The feature extraction model uses BatchNorm layers (they are included in the ERFNet architecture) from the old task data. They are not updated during the extension step. When you take another look at Table 2, you will see that the 86.2% are the result of the FE stage 2 model and the FE stage 3 model has exactly this value. The 88.1% are from the single-stage training baseline, where all classes are trained at once. This is however not the model, that is used as the basis for extension, so there is actually no drop from 88.1% to 86.2%, but the 86.2% from the second stage is retained.
In my opinion the formally correct way would be to also fix the statistics of the BatchNorm layers for the old decoders and the encoder and only update the new decoder. I could however imagine that the updating the statistics of the encoder could improve performance on the new task. Especially if there is a domain gap between the old task's data and the new task's data, it is shown that in most cases it is beneficial to use statistics from the new task/domain. I recently did some experiments on this: https://arxiv.org/abs/2011.08502 . You would however be at risk to loose performance on the old task/domain.
Regarding training details we basically add a new decoder, freeze certain parts of the network and continue to train. However, I guess this is not what you are aiming at, so could you maybe be a little bit more specific?
Thanks for your reply! That answers most of my doubts.

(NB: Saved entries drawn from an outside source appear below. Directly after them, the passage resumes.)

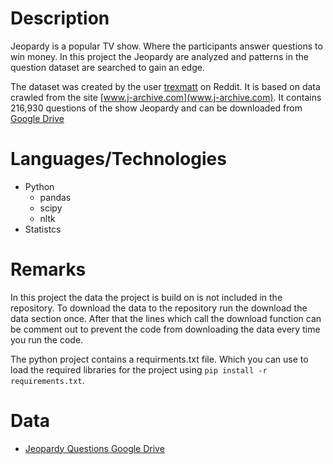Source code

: # Description

Jeopardy is a popular TV show. Where the participants answer questions to win money. In this project the Jeopardy are analyzed and patterns in the question dataset are searched to gain an edge.

The dataset was created by the user [trexmatt](https://www.reddit.com/r/datasets/comments/1uyd0t/200000_jeopardy_questions_in_a_json_file/) on Reddit. It is based on data crawled from the site [www.j-archive.com](www.j-archive.com). It contains 216,930 questions of the show Jeopardy and can be downloaded from [Google Drive](https://drive.google.com/file/d/0BwT5wj_P7BKXUl9tOUJWYzVvUjA/view)

# Languages/Technologies

* Python 
  * pandas
  * scipy
  * nltk
* Statistcs

# Remarks

In this project the data the project is build on is not included in the repository. To download the data to the repository run the download the data section once. After that the lines which call the download function can be comment out to prevent the code from downloading the data every time you run the code.

The python project contains a requirments.txt file. Which you can use to load the required libraries for the project using ``pip install -r requirements.txt``.

# Data

* [Jeopardy Questions Google Drive](https://drive.google.com/file/d/0BwT5wj_P7BKXUl9tOUJWYzVvUjA/view)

I understand that the 88.1% accuracy model is not the one used for initialisation of the old decoder head and encoder in the FT, FE experiments. Reiterating, in your FE experiments, you fixed old BN layers and did not update BN parameters for the old decoder and shared encoder. But for new task decoder, you update BN based on new data statistics is what I understood.
Actually I'm performing experiments on ERFNet to study transferability between 2 segmentation datasets that have different domains by attaching a new decoder head to do FT and FE for the new domain. Say the correct way of using BN for the old and new decoders is to use domain specific ones (old data stats for old decoder and new data stats for new one). But like you said, the choice of which one is used for BN layers in encoder will make a difference to the stability-plasticity tradeoff, either favouring new task or retaining old task performance. As your work is one of the 1st works in ICL for semantic segmentation, I was trying to understand the conventional and correct way of performing the FT and FE experiments.

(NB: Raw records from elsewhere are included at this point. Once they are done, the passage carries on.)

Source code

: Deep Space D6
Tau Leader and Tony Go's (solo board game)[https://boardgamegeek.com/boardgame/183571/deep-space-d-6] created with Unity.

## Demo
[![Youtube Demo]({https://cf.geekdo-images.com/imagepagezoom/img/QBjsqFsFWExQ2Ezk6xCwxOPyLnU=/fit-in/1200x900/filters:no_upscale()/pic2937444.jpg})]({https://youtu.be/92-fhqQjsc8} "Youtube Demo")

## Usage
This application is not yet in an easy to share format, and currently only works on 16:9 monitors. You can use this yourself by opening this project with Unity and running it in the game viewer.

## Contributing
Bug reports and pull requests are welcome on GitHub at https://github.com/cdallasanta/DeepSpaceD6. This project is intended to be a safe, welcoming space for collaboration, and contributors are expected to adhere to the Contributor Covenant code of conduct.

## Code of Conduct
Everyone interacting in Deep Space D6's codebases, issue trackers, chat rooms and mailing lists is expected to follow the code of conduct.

Do you think that training with fixed old batch norm layers for encoder and updating the ones in new decoder could lead to any issues in training?

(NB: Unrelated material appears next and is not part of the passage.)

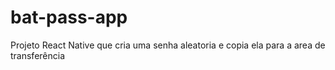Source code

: # bat-pass-app
Projeto React Native que cria uma senha aleatoria e copia ela para a area de transferência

During the FE/FT stage 3 training, initialisation of the old decoders and shared encoders is from the stage 2 checkpoints. right?
Lastly, is there any particular reason for the choice of the ERFNet architecture as the baseline architecture?
That is good to hear! With regard to your questions, I will try to give an answer based on the insights I have so far:
Thanks for the clarifications!
Hi, thanks for the paper and code. My doubt is wrt the feature extraction setting wherein a new decoder head is used to train the new task while freezing the shared encoder and old task decoder. In such cases, even after freezing the network weights, the batch norm running estimates are updated according to the new task data and the performance on the old task degrades sharply even with frozen weights due to the batch normalization.
Can you please tell if the feature extraction model used batch normalization based on old task data statistics or the new task data statistics? I'm referring to value 86.2% mIoU on cityscapes in Table 2 of the paper. If the weights were frozen then why is there a drop from 88.1% to 86.2% for the old task during feature extraction setting?
In such cases when we train feature extraction and fine-tuning baselines, what is the correct way to train the model wrt batch normalization layers? Which parts (encoder, decoder old, decoder new) are to use running vars of which tasks (old/new)?
Please give some training details of the finetuning and feature extraction experimental settings.